### Work required
Please output the entries that follow exactly, without a single image.

### Extracted data
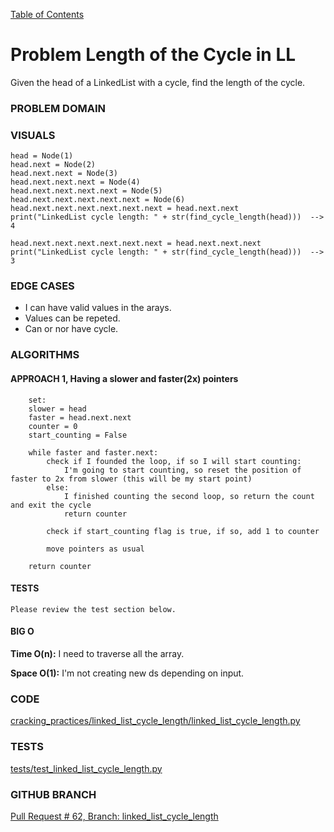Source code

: [Table of Contents](../../README.md)

# Problem Length of the Cycle in LL
Given the head of a LinkedList with a cycle, find the length of the cycle.



### PROBLEM DOMAIN

### VISUALS

```
head = Node(1)
head.next = Node(2)
head.next.next = Node(3)
head.next.next.next = Node(4)
head.next.next.next.next = Node(5)
head.next.next.next.next.next = Node(6)
head.next.next.next.next.next.next = head.next.next
print("LinkedList cycle length: " + str(find_cycle_length(head)))  --> 4

head.next.next.next.next.next.next = head.next.next.next
print("LinkedList cycle length: " + str(find_cycle_length(head)))  --> 3

```

### EDGE CASES

- I can have valid values in the arays.
- Values can be repeted.
- Can or nor have cycle.

### ALGORITHMS

#### APPROACH 1, Having a slower and faster(2x) pointers

```
    set:
    slower = head
    faster = head.next.next
    counter = 0
    start_counting = False

    while faster and faster.next:
        check if I founded the loop, if so I will start counting:
            I'm going to start counting, so reset the position of faster to 2x from slower (this will be my start point)
        else:
            I finished counting the second loop, so return the count and exit the cycle
            return counter

        check if start_counting flag is true, if so, add 1 to counter

        move pointers as usual

    return counter

```

#### TESTS

```
Please review the test section below.
```

#### BIG O

**Time O(n):** I need to traverse all the array.

**Space O(1):** I'm not creating new ds depending on input.

### CODE

[cracking_practices/linked_list_cycle_length/linked_list_cycle_length.py](linked_list_cycle_length.py)

### TESTS

[tests/test_linked_list_cycle_length.py](../../tests/test_linked_list_cycle_length.py)

### GITHUB BRANCH

[Pull Request # 62, Branch: linked_list_cycle_length](https://github.com/ilealm/cracking-practices/pull/62)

### Your solution
Source code

: [Table of Contents](../../README.md)

# Problem Length of the Cycle in LL
Given the head of a LinkedList with a cycle, find the length of the cycle.



### PROBLEM DOMAIN

### VISUALS

```
head = Node(1)
head.next = Node(2)
head.next.next = Node(3)
head.next.next.next = Node(4)
head.next.next.next.next = Node(5)
head.next.next.next.next.next = Node(6)
head.next.next.next.next.next.next = head.next.next
print("LinkedList cycle length: " + str(find_cycle_length(head)))  --> 4

head.next.next.next.next.next.next = head.next.next.next
print("LinkedList cycle length: " + str(find_cycle_length(head)))  --> 3

```

### EDGE CASES

- I can have valid values in the arays.
- Values can be repeted.
- Can or nor have cycle.

### ALGORITHMS

#### APPROACH 1, Having a slower and faster(2x) pointers

```
    set:
    slower = head
    faster = head.next.next
    counter = 0
    start_counting = False

    while faster and faster.next:
        check if I founded the loop, if so I will start counting:
            I'm going to start counting, so reset the position of faster to 2x from slower (this will be my start point)
        else:
            I finished counting the second loop, so return the count and exit the cycle
            return counter

        check if start_counting flag is true, if so, add 1 to counter

        move pointers as usual

    return counter

```

#### TESTS

```
Please review the test section below.
```

#### BIG O

**Time O(n):** I need to traverse all the array.

**Space O(1):** I'm not creating new ds depending on input.

### CODE

[cracking_practices/linked_list_cycle_length/linked_list_cycle_length.py](linked_list_cycle_length.py)

### TESTS

[tests/test_linked_list_cycle_length.py](../../tests/test_linked_list_cycle_length.py)

### GITHUB BRANCH

[Pull Request # 62, Branch: linked_list_cycle_length](https://github.com/ilealm/cracking-practices/pull/62)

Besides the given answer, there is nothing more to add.